Dua petani bekerja bersisian. Lengan-lengan mereka yang tersaput butiran garam laut berkilau ditimpa cahaya mentari. Keduanya bekerja dengan cepat dan cekatan, tak punya waktu untuk menikmati keindahan yang ditawarkan laut dan gunung terbentang.
Petani berikatkepala, yang rupanya perempuan, berhenti untuk meluruskan punggung. Keranjangnya penuh terisi rumput laut berjuntai-juntai. Tanaman yang bakal jadi penganan enak di restoran Jepang, hotel bintang lima, atau dijual di supermarket dalam kemasan cantik, baginya tak lebih dari sumber mata pencaharian yang menghasilkan uang tak seberapa.
Petani satunya, lelaki muda yang otot-ototnya masih liat, ikut berhenti bekerja.

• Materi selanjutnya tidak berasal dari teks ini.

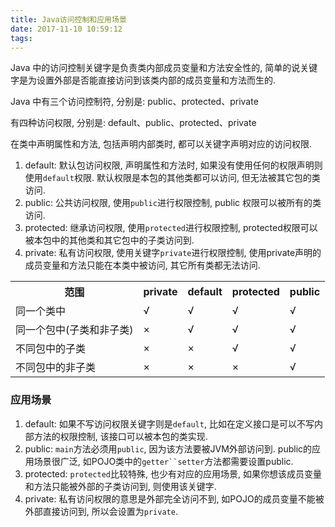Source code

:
 ```yaml
---
title: Java访问控制和应用场景
date: 2017-11-10 10:59:12
tags:
---
```


Java 中的访问控制关键字是负责类内部成员变量和方法安全性的, 简单的说关键字是为设置外部是否能直接访问到该类内部的成员变量和方法而生的.

<!--more-->

Java 中有三个访问控制符, 分别是: public、protected、private

有四种访问权限, 分别是: default、public、protected、private

在类中声明属性和方法, 包括声明内部类时, 都可以关键字声明对应的访问权限.

1. default: 默认包访问权限, 声明属性和方法时, 如果没有使用任何的权限声明则使用`default`权限. 默认权限是本包的其他类都可以访问, 但无法被其它包的类访问.
2. public: 公共访问权限, 使用`public`进行权限控制, public 权限可以被所有的类访问.
3. protected: 继承访问权限, 使用`protected`进行权限控制, protected权限可以被本包中的其他类和其它包中的子类访问到.
4. private: 私有访问权限, 使用关键字`private`进行权限控制, 使用private声明的成员变量和方法只能在本类中被访问, 其它所有类都无法访问.

<table>
  <tr>
    <th>范围</th>
    <th>private</th>
    <th>default</th>
    <th>protected</th>
    <th>public</th>
  </tr>
  <tr>
    <td>同一个类中</td>
    <td>√</td>
    <td>√</td>
    <td>√</td>
    <td>√</td>
  </tr>
  <tr>
    <td>同一个包中(子类和非子类)</td>
    <td>×</td>
    <td>√</td>
    <td>√</td>
    <td>√</td>
  </tr>
  <tr>
    <td>不同包中的子类</td>
    <td>×</td>
    <td>×</td>
    <td>√</td>
    <td>√</td>
  </tr>
  <tr>
    <td>不同包中的非子类</td>
    <td>×</td>
    <td>×</td>
    <td>×</td>
    <td>√</td>
  </tr>
</table>


### 应用场景

1. default: 如果不写访问权限关键字则是`default`, 比如在定义接口是可以不写内部方法的权限控制, 该接口可以被本包的类实现.
2. public: `main`方法必须用`public`, 因为该方法要被JVM外部访问到. public的应用场景很广泛, 如POJO类中的`getter``setter`方法都需要设置public.
3. protected: `protected`比较特殊, 也少有对应的应用场景, 如果你想该成员变量和方法只能被外部的子类访问到, 则使用该关键字.
4. private: 私有访问权限的意思是外部完全访问不到, 如POJO的成员变量不能被外部直接访问到, 所以会设置为`private`.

Keranjangnya hampir luber. Menoleh ia ke sang ibu, yang kemudian dihampirinya sambil memanggul hasil panen hari itu.
Mereka bercakap sejenak, sebelum si lelaki memindahkan beban berat ke pundaknya. Tak tanggung-tanggung, dua pikul sekaligus. Dengan gagah dipanggulnya ikat-ikat rumput laut sambil berjalan tegap seolah memamerkan, “Lihat, Ibu, tak sedikit pun aku oleng.”
Sang ibu tersenyum tipis. Pandangannya tak luput mengikuti gerakan gesit putranya. Dalam diam matanya berbinar, seolah ingin berujar,
“Mudah-mudahan nasibmu kelak lebih baik, Nak. Biar punggungku saja yang habis ditempa matahari dan digerus angin, sebab jalanmu masih panjang dan usiamu masih terlalu banyak untuk dihabiskan di tempat ini.”
keren banget tulisannya . bikin merinding dan nyaris meneteskan air mata baca quote terakhirnya hehe
Nyaris nangis, ada kekagetan baca quote terakhir. Untung cuma sampai disitu, kalau lanjut pasti luber ini air mata.